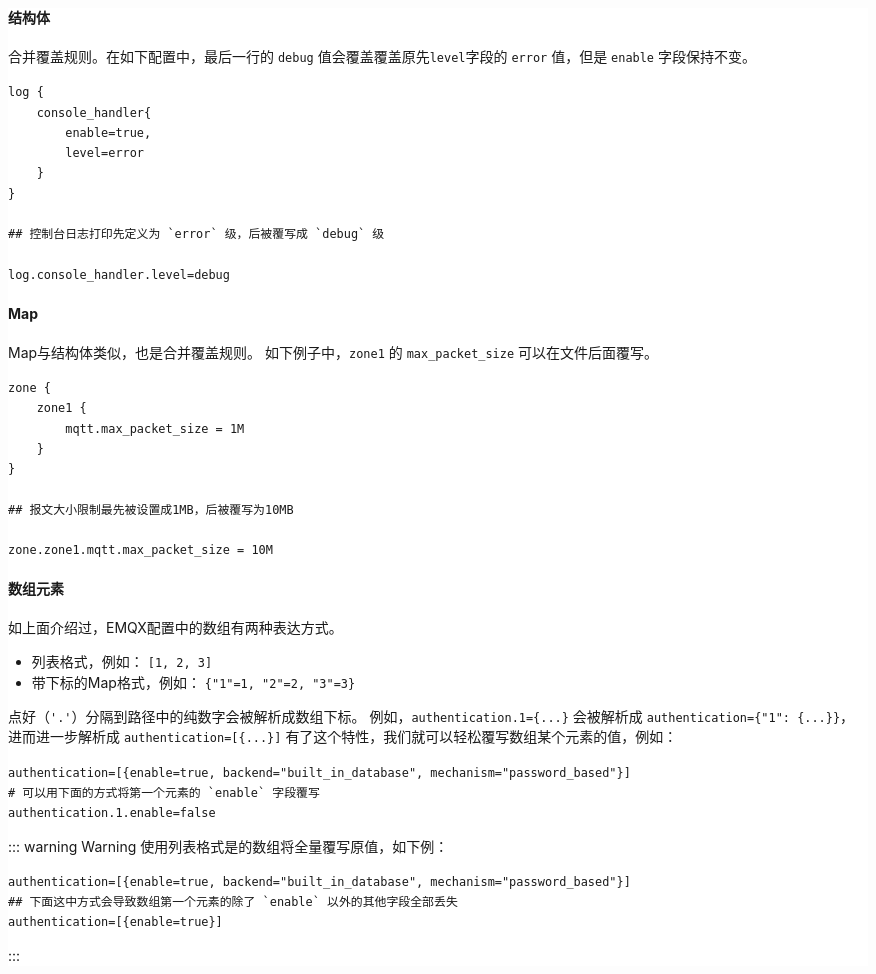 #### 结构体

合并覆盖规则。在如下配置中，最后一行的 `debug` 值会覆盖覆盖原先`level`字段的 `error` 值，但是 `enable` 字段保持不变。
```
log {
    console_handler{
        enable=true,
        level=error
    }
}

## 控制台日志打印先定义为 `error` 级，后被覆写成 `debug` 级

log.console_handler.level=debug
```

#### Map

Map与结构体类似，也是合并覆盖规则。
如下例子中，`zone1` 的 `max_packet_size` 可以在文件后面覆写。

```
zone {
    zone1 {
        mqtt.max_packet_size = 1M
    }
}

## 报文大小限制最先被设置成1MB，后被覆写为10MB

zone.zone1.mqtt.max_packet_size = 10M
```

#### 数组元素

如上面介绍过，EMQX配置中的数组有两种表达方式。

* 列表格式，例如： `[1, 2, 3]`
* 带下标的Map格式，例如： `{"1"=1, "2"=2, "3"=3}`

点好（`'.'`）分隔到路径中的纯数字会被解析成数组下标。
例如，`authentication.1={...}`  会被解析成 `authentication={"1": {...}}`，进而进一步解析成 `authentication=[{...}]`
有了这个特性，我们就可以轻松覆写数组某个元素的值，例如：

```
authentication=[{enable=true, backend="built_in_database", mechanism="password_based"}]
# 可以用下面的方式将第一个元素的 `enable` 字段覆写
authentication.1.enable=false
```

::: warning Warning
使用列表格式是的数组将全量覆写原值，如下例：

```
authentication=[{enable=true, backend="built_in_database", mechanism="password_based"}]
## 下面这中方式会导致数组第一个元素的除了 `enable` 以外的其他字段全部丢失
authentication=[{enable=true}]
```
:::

▶ _Instructions for the task_:
In the records, which lines mention the word "true"? Copy those lines.

▶ _Response for this exercise_:
        enable=true,
authentication=[{enable=true, backend="built_in_database", mechanism="password_based"}]
authentication=[{enable=true, backend="built_in_database", mechanism="password_based"}]
authentication=[{enable=true}]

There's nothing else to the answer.